What this task involves →
Go through the entries below. Copy out every line that contains "lareventdisplay".

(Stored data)

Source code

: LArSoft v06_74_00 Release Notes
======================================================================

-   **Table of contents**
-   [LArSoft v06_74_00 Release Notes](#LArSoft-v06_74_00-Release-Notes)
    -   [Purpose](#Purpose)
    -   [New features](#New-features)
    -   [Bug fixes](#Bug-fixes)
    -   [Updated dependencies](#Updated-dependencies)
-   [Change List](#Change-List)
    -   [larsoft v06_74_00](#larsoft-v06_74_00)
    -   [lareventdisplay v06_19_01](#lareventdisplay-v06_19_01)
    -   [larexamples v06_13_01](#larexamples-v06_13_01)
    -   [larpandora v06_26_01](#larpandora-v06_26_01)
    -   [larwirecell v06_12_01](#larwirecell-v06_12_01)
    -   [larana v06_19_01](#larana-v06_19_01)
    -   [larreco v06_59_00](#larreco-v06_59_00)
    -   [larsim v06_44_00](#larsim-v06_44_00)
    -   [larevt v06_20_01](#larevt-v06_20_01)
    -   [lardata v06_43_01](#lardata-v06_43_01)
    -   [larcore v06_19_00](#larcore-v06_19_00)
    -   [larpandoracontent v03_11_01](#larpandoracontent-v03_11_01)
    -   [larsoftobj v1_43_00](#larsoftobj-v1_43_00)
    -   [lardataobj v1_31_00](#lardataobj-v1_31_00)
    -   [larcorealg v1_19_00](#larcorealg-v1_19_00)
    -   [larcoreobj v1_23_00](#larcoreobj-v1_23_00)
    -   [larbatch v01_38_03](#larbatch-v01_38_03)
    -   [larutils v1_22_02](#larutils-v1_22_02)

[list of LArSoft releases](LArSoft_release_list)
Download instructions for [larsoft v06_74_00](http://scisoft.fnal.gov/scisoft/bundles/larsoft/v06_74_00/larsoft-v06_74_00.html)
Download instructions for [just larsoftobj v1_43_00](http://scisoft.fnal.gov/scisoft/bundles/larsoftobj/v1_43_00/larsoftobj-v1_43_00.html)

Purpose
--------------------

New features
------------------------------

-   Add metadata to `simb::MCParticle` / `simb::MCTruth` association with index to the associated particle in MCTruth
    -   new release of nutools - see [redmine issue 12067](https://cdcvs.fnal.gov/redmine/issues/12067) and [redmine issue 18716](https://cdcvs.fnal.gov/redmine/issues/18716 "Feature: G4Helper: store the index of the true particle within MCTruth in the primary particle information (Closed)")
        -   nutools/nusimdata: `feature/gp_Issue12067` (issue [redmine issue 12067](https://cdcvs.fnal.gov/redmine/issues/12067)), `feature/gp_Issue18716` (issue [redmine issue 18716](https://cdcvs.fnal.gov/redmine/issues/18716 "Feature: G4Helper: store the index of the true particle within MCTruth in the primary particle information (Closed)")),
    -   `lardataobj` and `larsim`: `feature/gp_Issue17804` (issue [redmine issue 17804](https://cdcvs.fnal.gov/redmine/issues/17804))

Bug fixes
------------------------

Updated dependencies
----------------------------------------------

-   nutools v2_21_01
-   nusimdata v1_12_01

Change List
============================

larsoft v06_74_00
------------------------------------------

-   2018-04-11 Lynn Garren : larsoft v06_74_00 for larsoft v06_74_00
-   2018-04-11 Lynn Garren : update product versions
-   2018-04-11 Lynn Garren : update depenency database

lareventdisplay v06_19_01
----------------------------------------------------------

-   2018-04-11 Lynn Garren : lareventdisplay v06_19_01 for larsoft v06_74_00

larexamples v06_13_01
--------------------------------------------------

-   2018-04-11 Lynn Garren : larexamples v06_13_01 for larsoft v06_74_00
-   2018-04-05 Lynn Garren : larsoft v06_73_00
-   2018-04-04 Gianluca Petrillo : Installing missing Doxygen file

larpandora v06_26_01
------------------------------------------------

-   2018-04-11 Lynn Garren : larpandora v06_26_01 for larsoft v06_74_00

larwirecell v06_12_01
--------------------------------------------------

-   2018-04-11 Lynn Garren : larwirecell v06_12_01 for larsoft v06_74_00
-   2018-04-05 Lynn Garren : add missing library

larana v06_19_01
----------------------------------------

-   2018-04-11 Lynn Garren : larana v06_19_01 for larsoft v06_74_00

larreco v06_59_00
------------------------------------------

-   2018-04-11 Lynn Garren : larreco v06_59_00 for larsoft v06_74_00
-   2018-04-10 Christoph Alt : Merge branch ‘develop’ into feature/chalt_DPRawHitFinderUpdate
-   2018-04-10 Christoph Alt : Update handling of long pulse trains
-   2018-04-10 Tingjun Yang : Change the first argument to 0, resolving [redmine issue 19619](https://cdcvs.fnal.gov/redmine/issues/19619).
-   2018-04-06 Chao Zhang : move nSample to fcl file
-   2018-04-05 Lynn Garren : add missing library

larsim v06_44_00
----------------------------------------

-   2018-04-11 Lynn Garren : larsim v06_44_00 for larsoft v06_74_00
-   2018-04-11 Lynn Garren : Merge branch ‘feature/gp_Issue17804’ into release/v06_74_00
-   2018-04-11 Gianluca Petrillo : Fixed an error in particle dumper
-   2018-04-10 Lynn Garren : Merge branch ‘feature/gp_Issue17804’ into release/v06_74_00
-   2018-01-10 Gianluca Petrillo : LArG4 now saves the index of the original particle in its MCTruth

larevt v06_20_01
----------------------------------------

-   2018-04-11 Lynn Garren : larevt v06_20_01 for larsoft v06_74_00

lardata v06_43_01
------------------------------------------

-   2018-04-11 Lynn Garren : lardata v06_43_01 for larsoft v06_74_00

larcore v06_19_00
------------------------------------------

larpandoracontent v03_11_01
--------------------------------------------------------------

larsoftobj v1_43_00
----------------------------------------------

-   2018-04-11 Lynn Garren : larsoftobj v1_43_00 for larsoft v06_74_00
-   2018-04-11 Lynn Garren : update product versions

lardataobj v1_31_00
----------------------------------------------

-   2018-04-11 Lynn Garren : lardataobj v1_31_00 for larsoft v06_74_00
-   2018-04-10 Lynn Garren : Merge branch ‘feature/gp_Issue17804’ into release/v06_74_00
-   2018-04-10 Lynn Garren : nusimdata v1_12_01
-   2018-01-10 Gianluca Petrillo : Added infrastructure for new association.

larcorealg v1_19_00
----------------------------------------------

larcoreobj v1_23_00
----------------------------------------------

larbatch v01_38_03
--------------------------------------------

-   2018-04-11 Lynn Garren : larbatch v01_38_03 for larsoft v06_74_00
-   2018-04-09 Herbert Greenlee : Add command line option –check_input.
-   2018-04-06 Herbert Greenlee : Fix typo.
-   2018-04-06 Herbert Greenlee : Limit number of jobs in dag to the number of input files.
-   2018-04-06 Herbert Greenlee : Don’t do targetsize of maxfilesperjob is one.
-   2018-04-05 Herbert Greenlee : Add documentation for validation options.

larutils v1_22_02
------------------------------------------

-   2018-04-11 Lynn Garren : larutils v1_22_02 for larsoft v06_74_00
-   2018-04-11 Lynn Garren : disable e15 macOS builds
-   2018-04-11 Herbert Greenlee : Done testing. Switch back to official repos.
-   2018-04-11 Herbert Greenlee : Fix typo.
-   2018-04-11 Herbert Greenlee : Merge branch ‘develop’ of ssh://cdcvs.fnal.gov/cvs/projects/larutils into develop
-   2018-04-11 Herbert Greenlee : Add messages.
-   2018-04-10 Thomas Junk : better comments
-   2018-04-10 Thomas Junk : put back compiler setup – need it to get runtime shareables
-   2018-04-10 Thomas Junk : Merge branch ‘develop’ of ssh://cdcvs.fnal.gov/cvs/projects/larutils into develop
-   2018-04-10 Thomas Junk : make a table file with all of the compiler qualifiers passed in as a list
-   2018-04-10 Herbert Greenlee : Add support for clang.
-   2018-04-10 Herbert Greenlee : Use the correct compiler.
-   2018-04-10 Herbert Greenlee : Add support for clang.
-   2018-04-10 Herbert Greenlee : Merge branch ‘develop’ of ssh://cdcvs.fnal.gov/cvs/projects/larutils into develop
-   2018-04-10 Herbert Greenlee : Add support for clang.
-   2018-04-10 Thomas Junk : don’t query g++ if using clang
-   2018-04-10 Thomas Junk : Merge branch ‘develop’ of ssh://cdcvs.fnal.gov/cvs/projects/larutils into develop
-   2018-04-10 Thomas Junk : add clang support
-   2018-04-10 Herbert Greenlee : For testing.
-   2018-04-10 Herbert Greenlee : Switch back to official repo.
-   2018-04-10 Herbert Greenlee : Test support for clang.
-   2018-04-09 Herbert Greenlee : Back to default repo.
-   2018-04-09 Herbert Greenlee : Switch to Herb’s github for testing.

Solution for this task →
    -   [lareventdisplay v06_19_01](#lareventdisplay-v06_19_01)
lareventdisplay v06_19_01
-   2018-04-11 Lynn Garren : lareventdisplay v06_19_01 for larsoft v06_74_00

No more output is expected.